Hello and welcome to our in-depth exploration of veterans with mesothelioma. It is an unfortunate reality that many veterans have been exposed to the dangerous mineral asbestos during their time of service, and as a result may have developed mesothelioma, a rare and aggressive form of cancer.
What is mesothelioma?
Mesothelioma is a type of cancer that affects the lining of the lungs, abdomen, heart, or testicles. It is caused by exposure to asbestos, a mineral once commonly used in construction, shipbuilding, and other industries. When asbestos fibers are inhaled or ingested, they can become lodged in the body’s tissues and eventually cause cancer.
There are several types of mesothelioma, including:
|Pleural||Affects the lining of the lungs|
|Peritoneal||Affects the lining of the abdomen|
|Pericardial||Affects the lining of the heart|
|Testicular||Affects the lining of the testicles|
Regardless of the type, mesothelioma is a serious and often fatal disease. If you or a loved one has been diagnosed with mesothelioma, it is important to seek medical treatment and explore your legal options.
Why are veterans at risk for mesothelioma?
Asbestos was once widely used in military applications, particularly in Navy ships and shipyards. As a result, many veterans were exposed to asbestos during their time of service.
In fact, it is estimated that up to one third of all mesothelioma cases are veterans who were exposed to asbestos during their military service.

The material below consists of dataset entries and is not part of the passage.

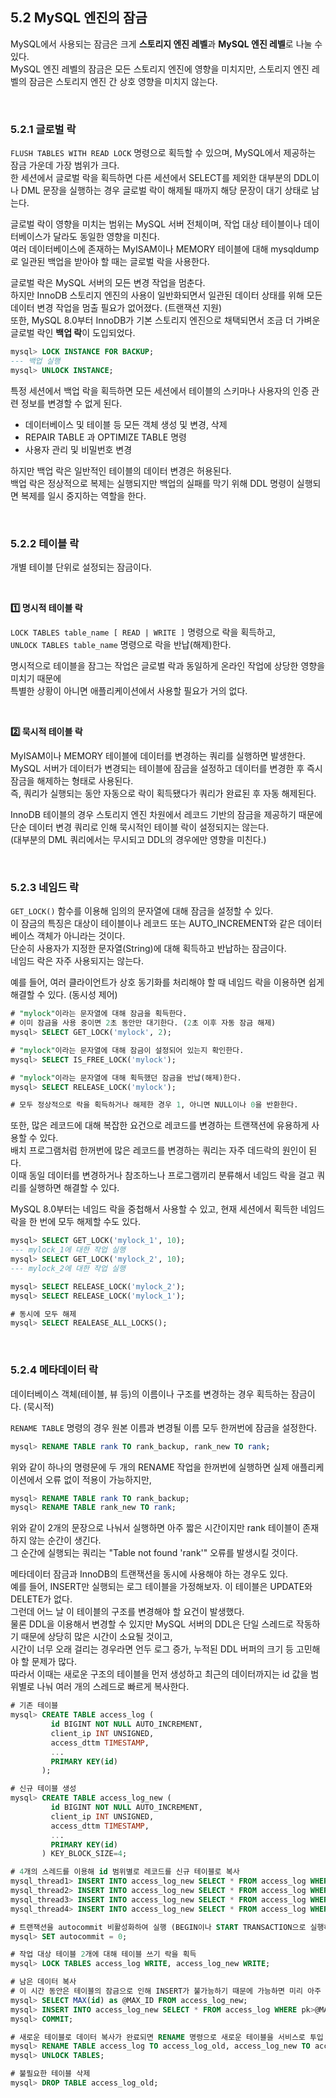 ## 5.2 MySQL 엔진의 잠금

MySQL에서 사용되는 잠금은 크게 **스토리지 엔진 레벨**과 **MySQL 엔진 레벨**로 나눌 수 있다. <br>
MySQL 엔진 레벨의 잠금은 모든 스토리지 엔진에 영향을 미치지만, 스토리지 엔진 레벨의 잠금은 스토리지 엔진 간 상호 영향을 미치지 않는다.

<br>

### 5.2.1 글로벌 락
`FLUSH TABLES WITH READ LOCK` 명령으로 획득할 수 있으며, MySQL에서 제공하는 잠금 가운데 가장 범위가 크다. <br>
한 세션에서 글로벌 락을 획득하면 다른 세션에서 SELECT를 제외한 대부분의 DDL이나 DML 문장을 실행하는 경우 글로벌 락이 해제될 때까지 해당 문장이 대기 상태로 남는다. <br>

글로벌 락이 영향을 미치는 범위는 MySQL 서버 전체이며, 작업 대상 테이블이나 데이터베이스가 달라도 동일한 영향을 미친다. <br>
여러 데이터베이스에 존재하는 MyISAM이나 MEMORY 테이블에 대해 mysqldump로 일관된 백업을 받아야 할 때는 글로벌 락을 사용한다. <br>

글로벌 락은 MySQL 서버의 모든 변경 작업을 멈춘다. <br>
하지만 InnoDB 스토리지 엔진의 사용이 일반화되면서 일관된 데이터 상태를 위해 모든 데이터 변경 작업을 멈출 필요가 없어졌다. (트랜잭션 지원) <br>
또한, MySQL 8.0부터 InnoDB가 기본 스토리지 엔진으로 채택되면서 조금 더 가벼운 글로벌 락인 **백업 락**이 도입되었다. 

```sql
mysql> LOCK INSTANCE FOR BACKUP;
--- 백업 실행
mysql> UNLOCK INSTANCE;
```
특정 세션에서 백업 락을 획득하면 모든 세션에서 테이블의 스키마나 사용자의 인증 관련 정보를 변경할 수 없게 된다.
- 데이터베이스 및 테이블 등 모든 객체 생성 및 변경, 삭제
- REPAIR TABLE 과 OPTIMIZE TABLE 명령
- 사용자 관리 및 비밀번호 변경

하지만 백업 락은 일반적인 테이블의 데이터 변경은 허용된다. <br>
백업 락은 정상적으로 복제는 실행되지만 백업의 실패를 막기 위해 DDL 명령이 실행되면 복제를 일시 중지하는 역할을 한다.

<br>

### 5.2.2 테이블 락
개별 테이블 단위로 설정되는 잠금이다.

<br>

**1️⃣ 명시적 테이블 락**
<br>

`LOCK TABLES table_name [ READ | WRITE ]` 명령으로 락을 획득하고, <br>
`UNLOCK TABLES table_name` 명령으로 락을 반납(해제)한다. <br>

명시적으로 테이블을 잠그는 작업은 글로벌 락과 동일하게 온라인 작업에 상당한 영향을 미치기 때문에 <br>
특별한 상황이 아니면 애플리케이션에서 사용할 필요가 거의 없다.

<br>

**2️⃣ 묵시적 테이블 락**
<br>

MyISAM이나 MEMORY 테이블에 데이터를 변경하는 쿼리를 실행하면 발생한다. <br>
MySQL 서버가 데이터가 변경되는 테이블에 잠금을 설정하고 데이터를 변경한 후 즉시 잠금을 해제하는 형태로 사용된다. <br>
즉, 쿼리가 실행되는 동안 자동으로 락이 획득됐다가 쿼리가 완료된 후 자동 해제된다. <br>

InnoDB 테이블의 경우 스토리지 엔진 차원에서 레코드 기반의 잠금을 제공하기 때문에 <br>
단순 데이터 변경 쿼리로 인해 묵시적인 테이블 락이 설정되지는 않는다. <br>
(대부분의 DML 쿼리에서는 무시되고 DDL의 경우에만 영향을 미친다.)

<br>

### 5.2.3 네임드 락
`GET_LOCK()` 함수를 이용해 임의의 문자열에 대해 잠금을 설정할 수 있다. <br>
이 잠금의 특징은 대상이 테이블이나 레코드 또는 AUTO_INCREMENT와 같은 데이터베이스 객체가 아니라는 것이다. <br>
단순히 사용자가 지정한 문자열(String)에 대해 획득하고 반납하는 잠금이다. <br>
네임드 락은 자주 사용되지는 않는다. <br>

예를 들어, 여러 클라이언트가 상호 동기화를 처리해야 할 때 네임드 락을 이용하면 쉽게 해결할 수 있다. (동시성 제어)
```sql
# "mylock"이라는 문자열에 대해 잠금을 획득한다.
# 이미 잠금을 사용 중이면 2초 동안만 대기한다. (2초 이후 자동 잠금 해제)
mysql> SELECT GET_LOCK('mylock', 2);

# "mylock"이라는 문자열에 대해 잠금이 설정되어 있는지 확인한다.
mysql> SELECT IS_FREE_LOCK('mylock');

# "mylock"이라는 문자열에 대해 획득했던 잠금을 반납(해제)한다.
mysql> SELECT RELEASE_LOCK('mylock');

# 모두 정상적으로 락을 획득하거나 해제한 경우 1, 아니면 NULL이나 0을 반환한다.
```

또한, 많은 레코드에 대해 복잡한 요건으로 레코드를 변경하는 트랜잭션에 유용하게 사용할 수 있다. <br>
배치 프로그램처럼 한꺼번에 많은 레코드를 변경하는 쿼리는 자주 데드락의 원인이 된다. <br>
이때 동일 데이터를 변경하거나 참조하느나 프로그램끼리 분류해서 네임드 락을 걸고 쿼리를 실행하면 해결할 수 있다. <br>

MySQL 8.0부터는 네임드 락을 중첩해서 사용할 수 있고, 현재 세션에서 획득한 네임드 락을 한 번에 모두 해제할 수도 있다.
```sql
mysql> SELECT GET_LOCK('mylock_1', 10);
--- mylock_1에 대한 작업 실행
mysql> SELECT GET_LOCK('mylock_2', 10);
--- mylock_2에 대한 작업 실행

mysql> SELECT RELEASE_LOCK('mylock_2');
mysql> SELECT RELEASE_LOCK('mylock_1');

# 동시에 모두 해제
mysql> SELECT REALEASE_ALL_LOCKS();
```

<br>

### 5.2.4 메타데이터 락
데이터베이스 객체(테이블, 뷰 등)의 이름이나 구조를 변경하는 경우 획득하는 잠금이다. (묵시적) <br>

`RENAME TABLE` 명령의 경우 원본 이름과 변경될 이름 모두 한꺼번에 잠금을 설정한다. <br>
```sql
mysql> RENAME TABLE rank TO rank_backup, rank_new TO rank;
```
위와 같이 하나의 명령문에 두 개의 RENAME 작업을 한꺼번에 실행하면 실제 애플리케이션에서 오류 없이 적용이 가능하지만,
```sql
mysql> RENAME TABLE rank TO rank_backup;
mysql> RENAME TABLE rank_new TO rank;
```
위와 같이 2개의 문장으로 나눠서 실행하면 아주 짧은 시간이지만 rank 테이블이 존재하지 않는 순간이 생긴다. <br>
그 순간에 실행되는 쿼리는 "Table not found 'rank'" 오류를 발생시킬 것이다. <br>

메타데이터 잠금과 InnoDB의 트랜잭션을 동시에 사용해야 하는 경우도 있다. <br>
예를 들어, INSERT만 실행되는 로그 테이블을 가정해보자. 이 테이블은 UPDATE와 DELETE가 없다. <br>
그런데 어느 날 이 테이블의 구조를 변경해야 할 요건이 발생했다. <br>
물론 DDL을 이용해서 변경할 수 있지만 MySQL 서버의 DDL은 단일 스레드로 작동하기 때문에 상당히 많은 시간이 소요될 것이고, <br>
시간이 너무 오래 걸리는 경우라면 언두 로그 증가, 누적된 DDL 버퍼의 크기 등 고민해야 할 문제가 많다. <br>
따라서 이때는 새로운 구조의 테이블을 먼저 생성하고 최근의 데이터까지는 id 값을 범위별로 나눠 여러 개의 스레드로 빠르게 복사한다.
```sql
# 기존 테이블
mysql> CREATE TABLE access_log (
         id BIGINT NOT NULL AUTO_INCREMENT,
         client_ip INT UNSIGNED,
         access_dttm TIMESTAMP,
         ...
         PRIMARY KEY(id)
       );

# 신규 테이블 생성
mysql> CREATE TABLE access_log_new (
         id BIGINT NOT NULL AUTO_INCREMENT,
         client_ip INT UNSIGNED,
         access_dttm TIMESTAMP,
         ...
         PRIMARY KEY(id)
       ) KEY_BLOCK_SIZE=4;

# 4개의 스레드를 이용해 id 범위별로 레코드를 신규 테이블로 복사
mysql_thread1> INSERT INTO access_log_new SELECT * FROM access_log WHERE id>=0 AND id<10000;
mysql_thread2> INSERT INTO access_log_new SELECT * FROM access_log WHERE id>=10000 AND id<20000;
mysql_thread3> INSERT INTO access_log_new SELECT * FROM access_log WHERE id>=20000 AND id<30000;
mysql_thread4> INSERT INTO access_log_new SELECT * FROM access_log WHERE id>=30000 AND id<40000;

# 트랜잭션을 autocommit 비활성화하여 실행 (BEGIN이나 START TRANSACTION으로 실행하면 안 됨)
mysql> SET autocommit = 0;

# 작업 대상 테이블 2개에 대해 테이블 쓰기 락을 획득
mysql> LOCK TABLES access_log WRITE, access_log_new WRITE;

# 남은 데이터 복사
# 이 시간 동안은 테이블의 잠금으로 인해 INSERT가 불가능하기 때문에 가능하면 미리 아주 최근 데이터까지 복사해두자.
mysql> SELECT MAX(id) as @MAX_ID FROM access_log_new;
mysql> INSERT INTO access_log_new SELECT * FROM access_log WHERE pk>@MAX_ID;
mysql> COMMIT;

# 새로운 테이블로 데이터 복사가 완료되면 RENAME 명령으로 새로운 테이블을 서비스로 투입
mysql> RENAME TABLE access_log TO access_log_old, access_log_new TO access_log;
mysql> UNLOCK TABLES;

# 불필요한 테이블 삭제
mysql> DROP TABLE access_log_old;
```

The risk of mesothelioma is highest for veterans who served in the following branches and roles:
|Navy||Many Navy ships and shipyards were built with asbestos-containing materials|
|Shipyard workers||Workers who built and repaired Navy ships were often exposed to asbestos|
|Construction workers||Asbestos was commonly used in construction materials until the 1970s|
|Mechanics||Automotive parts such as brakes and clutches contained asbestos|
If you served in any of these roles or believe you were exposed to asbestos during your military service, it is important to speak with your doctor and consider seeking legal help.
What are the symptoms of mesothelioma?
The symptoms of mesothelioma can vary depending on the type and stage of the cancer. Common symptoms include:
- Chest pain or tightness
- Shortness of breath
- Coughing up blood
- Abdominal pain or swelling
- Nausea and vomiting
- Weight loss
If you are experiencing any of these symptoms, it is important to speak with your doctor as soon as possible.
How is mesothelioma diagnosed?
Diagnosing mesothelioma can be difficult, as the symptoms are often similar to other respiratory illnesses. Your doctor may order several tests to help make a diagnosis, including:
- Chest X-ray
- CT scan
- PET scan
If mesothelioma is suspected, your doctor may refer you to a specialist for further evaluation and treatment.
What are the treatment options for mesothelioma?
Treatment options for mesothelioma depend on the type and stage of the cancer, as well as your overall health and medical history. Common treatment options include:
- Radiation therapy
Your doctor will work with you to determine the best course of treatment based on your individual needs and preferences.
How can veterans with mesothelioma seek compensation?
If you or a loved one has been diagnosed with mesothelioma as a result of military service, you may be entitled to compensation. Veterans may be eligible for benefits through the Department of Veterans Affairs (VA), as well as legal compensation through a mesothelioma lawsuit.
To explore your legal options, it is important to speak with an experienced mesothelioma attorney. An attorney can help you understand your rights, file a claim, and seek the compensation you deserve.
Thank you for reading our guide to veterans with mesothelioma. It is our hope that this information has helped you better understand the risks of mesothelioma for veterans, as well as the options for seeking medical treatment and legal compensation.
If you or a loved one has been diagnosed with mesothelioma, please speak with a doctor and consider seeking legal help. With the right support and resources, you can take steps to protect your health and ensure your rights are protected.